As a sales target for the e-tron, Duesmann mentioned 40,000 units by the end of the year. “We sold a good 17,000 units of the Audi e-tron in the first half of the year,” Duesmann said as an interim result. The e-tron is the market leader for electric SUVs in Europe.
According to the former BMW board of directors, Audi has not overslept electric mobility. “It hurts to hear that again and again,” says Duesmann. “But for a long time, there was no buyer group and no charging infrastructure. Now the topic is getting into gear.” The Audi boss also does not see the Gigafactory under construction in Brandenburg as a wake-up call. “Those who needed this to wake up were sound asleep,” says Duesmann. “The truth is that Tesla’s innovative power was not properly appreciated.”
However, the former Formula 1 engineer does not see Tesla’s innovative power in the battery cells, “We have mastered chemistry too”. “When it comes to computers and software architecture, Tesla certainly has a two-year lead, and in automated driving as well,” says Duesmann. “However, we take our task very seriously, especially in this field.”

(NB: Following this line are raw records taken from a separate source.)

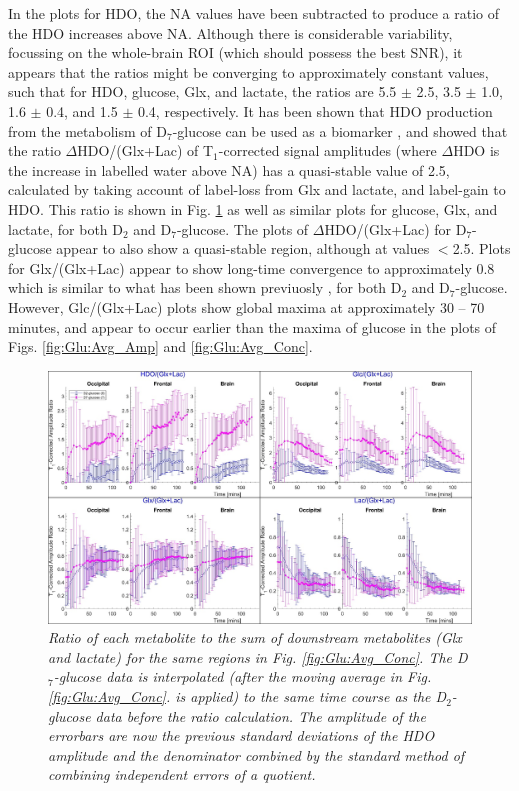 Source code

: In the plots for \ac{HDO}, the \ac{NA} values have been subtracted to produce a ratio of the \ac{HDO} increases above \ac{NA}. Although there is considerable variability, focussing on the whole-brain \ac{ROI} (which should possess the best \ac{SNR}), it appears that the ratios might be converging to approximately constant values, such that for \ac{HDO}, glucose, Glx, and lactate, the ratios are 5.5 $\pm$ 2.5, 3.5 $\pm$ 1.0, 1.6 $\pm$ 0.4, and 1.5 $\pm$ 0.4, respectively. It has been shown that \ac{HDO} production from the metabolism of D$_7$-glucose can be used as a biomarker \cite{Mahar2021DeuteratedGlucose}, and showed that the ratio $\Delta$HDO/(Glx+Lac) of T$_1$-corrected signal amplitudes (where $\Delta$HDO is the increase in labelled water above \ac{NA}) has a quasi-stable value of 2.5, calculated by taking account of label-loss from Glx and lactate, and label-gain to \ac{HDO}. This ratio is shown in Fig. \ref{fig:Glu:HDO_Rat} as well as similar plots for glucose, Glx, and lactate, for both D$_2$ and D$_7$-glucose. The plots of $\Delta$HDO/(Glx+Lac) for D$_7$-glucose appear to also show a quasi-stable region, although at values $<$2.5. Plots for Glx/(Glx+Lac) appear to show long-time convergence to approximately 0.8 which is similar to what has been shown previuosly \cite{Kaggie2022DeuteriumMetabolism}, for both D$_2$ and D$_7$-glucose. However, Glc/(Glx+Lac) plots show global maxima at approximately 30 – 70 minutes, and appear to occur earlier than the maxima of glucose in the plots of Figs. \ref{fig:Glu:Avg_Amp} and \ref{fig:Glu:Avg_Conc}.  

\begin{figure}
    \centering
    \includegraphics[width = 1\textwidth]{Figures/Glucose/HDO_Ratio.png}
    \caption{\textit{Ratio of each metabolite to the sum of downstream metabolites (Glx and lactate) for the same regions in Fig. \ref{fig:Glu:Avg_Conc}. The D$_7$-glucose data is interpolated (after the moving average in Fig. \ref{fig:Glu:Avg_Conc}. is applied) to the same time course as the D$_2$-glucose data before the ratio calculation. The amplitude of the errorbars are now the previous standard deviations of the \ac{HDO} amplitude and the denominator combined by the standard method of combining independent errors of a quotient.}}
    \label{fig:Glu:HDO_Rat}
\end{figure}

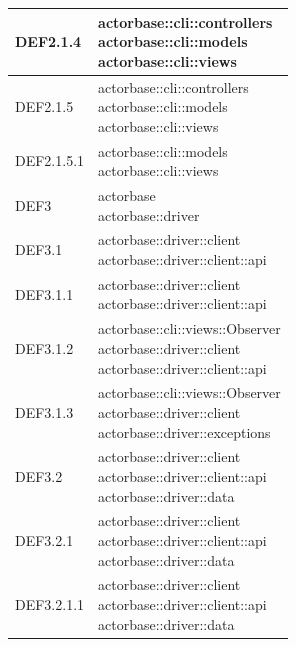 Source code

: \documentclass{scalatekids-article}
\begin{document}
\begin{longtable}[H]{|p{6cm}|p{11cm}|}
\hline
DEF2.1.4 & \multiLineCell[t]{actorbase::cli::controllers\\actorbase::cli::models\\actorbase::cli::views\\}\\
\hline
DEF2.1.5 & \multiLineCell[t]{actorbase::cli::controllers\\actorbase::cli::models\\actorbase::cli::views\\}\\
\hline
DEF2.1.5.1 & \multiLineCell[t]{actorbase::cli::models\\actorbase::cli::views\\}\\
\hline
DEF3 & \multiLineCell[t]{actorbase\\actorbase::driver\\}\\
\hline
DEF3.1 & \multiLineCell[t]{actorbase::driver::client\\actorbase::driver::client::api\\}\\
\hline
DEF3.1.1 & \multiLineCell[t]{actorbase::driver::client\\actorbase::driver::client::api\\}\\
\hline
DEF3.1.2 & \multiLineCell[t]{actorbase::cli::views::Observer\\actorbase::driver::client\\actorbase::driver::client::api\\}\\
\hline
DEF3.1.3 & \multiLineCell[t]{actorbase::cli::views::Observer\\actorbase::driver::client\\actorbase::driver::exceptions\\}\\
\hline
DEF3.2 & \multiLineCell[t]{actorbase::driver::client\\actorbase::driver::client::api\\actorbase::driver::data\\}\\
\hline
DEF3.2.1 & \multiLineCell[t]{actorbase::driver::client\\actorbase::driver::client::api\\actorbase::driver::data\\}\\
\hline
DEF3.2.1.1 & \multiLineCell[t]{actorbase::driver::client\\actorbase::driver::client::api\\actorbase::driver::data\\}\\

\end{longtable}
\end{document}
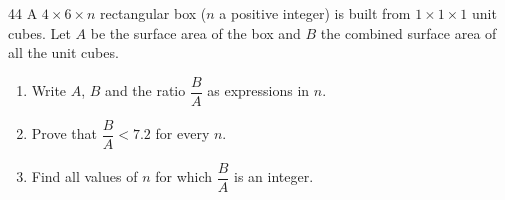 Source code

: \begin{probbox}{44}{}
A $4\times 6\times n$ rectangular box ($n$ a positive integer) is built from $1\times1\times1$ unit cubes. Let $A$ be the surface area of the box and $B$ the combined surface area of all the unit cubes.
\begin{enumerate}[label=\alph*),leftmargin=1.6em,itemsep=1pt]
\item Write $A$, $B$ and the ratio $\dfrac{B}{A}$ as expressions in $n$.
\item Prove that $\dfrac{B}{A}<7.2$ for every $n$.
\item Find all values of $n$ for which $\dfrac{B}{A}$ is an integer.
\end{enumerate}
\end{probbox}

What is to be achieved with Artemis
Audi wants to catch up here with the Artemis project initiated by Duesmann. The first product (a “highly efficient electric car”) should be ready by 2024 and may carry the name of the Audi A9 is already being traded as the name. “It’s not just about electric mobility, it’s not just about digitalization, it’s not just about autonomous driving. It’s about combining everything,” says Duesmann. “We already have very concrete ideas about what the car should look like, but I’m not going to say anything about that yet.”
The core of the project is that Artemis, around Alex Hitzinger, operates outside the usual Audi organisation. “We will work with the latest processes and faster procedures,” says Duesmann. “Artemis is an experimental laboratory for technology and processes.” Like a racing team that develops a highly complex racing car for the coming season within a few months, the Artemis team should be able to work with more agility. Duesmann speaks of “new forms of cooperation” and that they will “work a lot with data”. “It’ll be a centre of excellence like nothing we’ve ever had before.”
Artemis is to deliver a finished car within the very short period of time required by automotive product cycles, including the software. Duesmann does not seem to favour working a lot with updates in key areas such as autonomous driving. “When our customers let go of the wheel, it’s a huge responsibility,” says the Audi boss. “Working here with beta versions or promises is out of the question.”